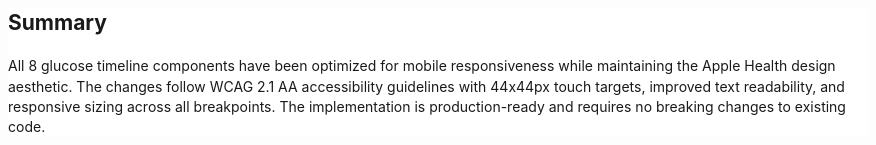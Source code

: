 ## Summary

All 8 glucose timeline components have been optimized for mobile responsiveness while maintaining the Apple Health design aesthetic. The changes follow WCAG 2.1 AA accessibility guidelines with 44x44px touch targets, improved text readability, and responsive sizing across all breakpoints. The implementation is production-ready and requires no breaking changes to existing code.
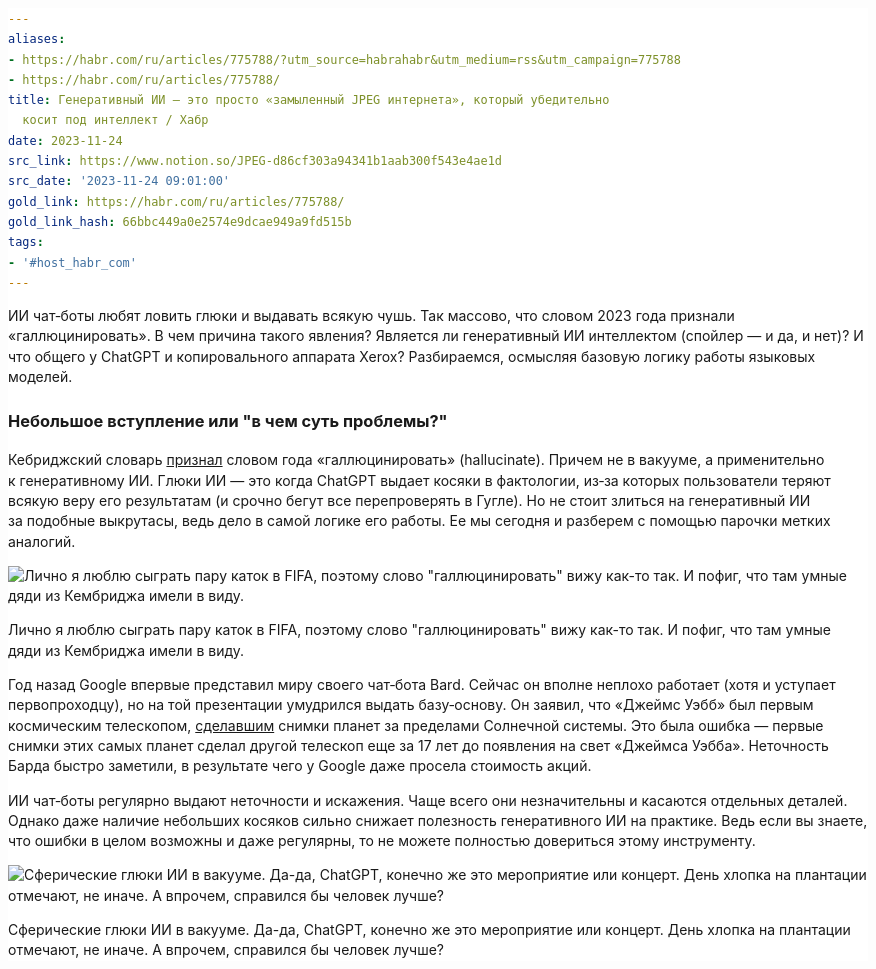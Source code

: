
 ```yaml
---
aliases:
- https://habr.com/ru/articles/775788/?utm_source=habrahabr&utm_medium=rss&utm_campaign=775788
- https://habr.com/ru/articles/775788/
title: Генеративный ИИ — это просто «замыленный JPEG интернета», который убедительно
  косит под интеллект / Хабр
date: 2023-11-24
src_link: https://www.notion.so/JPEG-d86cf303a94341b1aab300f543e4ae1d
src_date: '2023-11-24 09:01:00'
gold_link: https://habr.com/ru/articles/775788/
gold_link_hash: 66bbc449a0e2574e9dcae949a9fd515b
tags:
- '#host_habr_com'
---
```


ИИ чат‑боты любят ловить глюки и выдавать всякую чушь. Так массово, что словом 2023 года признали «галлюцинировать». В чем причина такого явления? Является ли генеративный ИИ интеллектом (спойлер — и да, и нет)? И что общего у ChatGPT и копировального аппарата Xerox? Разбираемся, осмысляя базовую логику работы языковых моделей.

### Небольшое вступление или "в чем суть проблемы?"

Кебриджский словарь [признал](https://dictionaryblog.cambridge.org/2023/11/15/understanding-ai-jargon-artificial-intelligence-vocabulary/) словом года «галлюцинировать» (hallucinate). Причем не в вакууме, а применительно к генеративному ИИ. Глюки ИИ — это когда ChatGPT выдает косяки в фактологии, из‑за которых пользователи теряют всякую веру его результатам (и срочно бегут все перепроверять в Гугле). Но не стоит злиться на генеративный ИИ за подобные выкрутасы, ведь дело в самой логике его работы. Ее мы сегодня и разберем с помощью парочки метких аналогий.

![](https://habrastorage.org/getpro/habr/upload_files/220/d16/42c/220d1642c35af88a5c559737dbca8dc0.png "Лично я люблю сыграть пару каток в FIFA, поэтому слово \"галлюцинировать\" вижу как-то так. И пофиг, что там умные дяди из Кембриджа имели в виду.")

Лично я люблю сыграть пару каток в FIFA, поэтому слово "галлюцинировать" вижу как-то так. И пофиг, что там умные дяди из Кембриджа имели в виду.

Год назад Google впервые представил миру своего чат‑бота Bard. Сейчас он вполне неплохо работает (хотя и уступает первопроходцу), но на той презентации умудрился выдать базу‑основу. Он заявил, что «Джеймс Уэбб» был первым космическим телескопом, [сделавшим](https://www.standard.co.uk/news/tech/google-alphabet-shares-lose-100bn-dollars-bard-chatbot-error-b1059020.html#:~:text=The%20share%20price%20of%20Google,initial%20demo%20of%20the%20chatbot.) снимки планет за пределами Солнечной системы. Это была ошибка — первые снимки этих самых планет сделал другой телескоп еще за 17 лет до появления на свет «Джеймса Уэбба». Неточность Барда быстро заметили, в результате чего у Google даже просела стоимость акций.

ИИ чат‑боты регулярно выдают неточности и искажения. Чаще всего они незначительны и касаются отдельных деталей. Однако даже наличие небольших косяков сильно снижает полезность генеративного ИИ на практике. Ведь если вы знаете, что ошибки в целом возможны и даже регулярны, то не можете полностью довериться этому инструменту.

![](https://habrastorage.org/getpro/habr/upload_files/81d/326/0d5/81d3260d5eabee5a987ba919c6639aa4.png "Сферические глюки ИИ в вакууме. Да-да, ChatGPT, конечно же это мероприятие или концерт. День хлопка на плантации отмечают, не иначе. А впрочем, справился бы человек лучше?")

Сферические глюки ИИ в вакууме. Да-да, ChatGPT, конечно же это мероприятие или концерт. День хлопка на плантации отмечают, не иначе. А впрочем, справился бы человек лучше?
● ● ● ● ● ● ●
YOUR GOAL ->
Your task is to copy the entries in full and exactly, without any images.

OUTPUT OF THE TASK ->
Source code

: ## Summary

All 8 glucose timeline components have been optimized for mobile responsiveness while maintaining the Apple Health design aesthetic. The changes follow WCAG 2.1 AA accessibility guidelines with 44x44px touch targets, improved text readability, and responsive sizing across all breakpoints. The implementation is production-ready and requires no breaking changes to existing code.
Source code

:
 ```yaml
---
aliases:
- https://habr.com/ru/articles/775788/?utm_source=habrahabr&utm_medium=rss&utm_campaign=775788
- https://habr.com/ru/articles/775788/
title: Генеративный ИИ — это просто «замыленный JPEG интернета», который убедительно
  косит под интеллект / Хабр
date: 2023-11-24
src_link: https://www.notion.so/JPEG-d86cf303a94341b1aab300f543e4ae1d
src_date: '2023-11-24 09:01:00'
gold_link: https://habr.com/ru/articles/775788/
gold_link_hash: 66bbc449a0e2574e9dcae949a9fd515b
tags:
- '#host_habr_com'
---
```


ИИ чат‑боты любят ловить глюки и выдавать всякую чушь. Так массово, что словом 2023 года признали «галлюцинировать». В чем причина такого явления? Является ли генеративный ИИ интеллектом (спойлер — и да, и нет)? И что общего у ChatGPT и копировального аппарата Xerox? Разбираемся, осмысляя базовую логику работы языковых моделей.

### Небольшое вступление или "в чем суть проблемы?"

Кебриджский словарь [признал](https://dictionaryblog.cambridge.org/2023/11/15/understanding-ai-jargon-artificial-intelligence-vocabulary/) словом года «галлюцинировать» (hallucinate). Причем не в вакууме, а применительно к генеративному ИИ. Глюки ИИ — это когда ChatGPT выдает косяки в фактологии, из‑за которых пользователи теряют всякую веру его результатам (и срочно бегут все перепроверять в Гугле). Но не стоит злиться на генеративный ИИ за подобные выкрутасы, ведь дело в самой логике его работы. Ее мы сегодня и разберем с помощью парочки метких аналогий.

![](https://habrastorage.org/getpro/habr/upload_files/220/d16/42c/220d1642c35af88a5c559737dbca8dc0.png "Лично я люблю сыграть пару каток в FIFA, поэтому слово \"галлюцинировать\" вижу как-то так. И пофиг, что там умные дяди из Кембриджа имели в виду.")

Лично я люблю сыграть пару каток в FIFA, поэтому слово "галлюцинировать" вижу как-то так. И пофиг, что там умные дяди из Кембриджа имели в виду.

Год назад Google впервые представил миру своего чат‑бота Bard. Сейчас он вполне неплохо работает (хотя и уступает первопроходцу), но на той презентации умудрился выдать базу‑основу. Он заявил, что «Джеймс Уэбб» был первым космическим телескопом, [сделавшим](https://www.standard.co.uk/news/tech/google-alphabet-shares-lose-100bn-dollars-bard-chatbot-error-b1059020.html#:~:text=The%20share%20price%20of%20Google,initial%20demo%20of%20the%20chatbot.) снимки планет за пределами Солнечной системы. Это была ошибка — первые снимки этих самых планет сделал другой телескоп еще за 17 лет до появления на свет «Джеймса Уэбба». Неточность Барда быстро заметили, в результате чего у Google даже просела стоимость акций.

ИИ чат‑боты регулярно выдают неточности и искажения. Чаще всего они незначительны и касаются отдельных деталей. Однако даже наличие небольших косяков сильно снижает полезность генеративного ИИ на практике. Ведь если вы знаете, что ошибки в целом возможны и даже регулярны, то не можете полностью довериться этому инструменту.

![](https://habrastorage.org/getpro/habr/upload_files/81d/326/0d5/81d3260d5eabee5a987ba919c6639aa4.png "Сферические глюки ИИ в вакууме. Да-да, ChatGPT, конечно же это мероприятие или концерт. День хлопка на плантации отмечают, не иначе. А впрочем, справился бы человек лучше?")

Сферические глюки ИИ в вакууме. Да-да, ChatGPT, конечно же это мероприятие или концерт. День хлопка на плантации отмечают, не иначе. А впрочем, справился бы человек лучше?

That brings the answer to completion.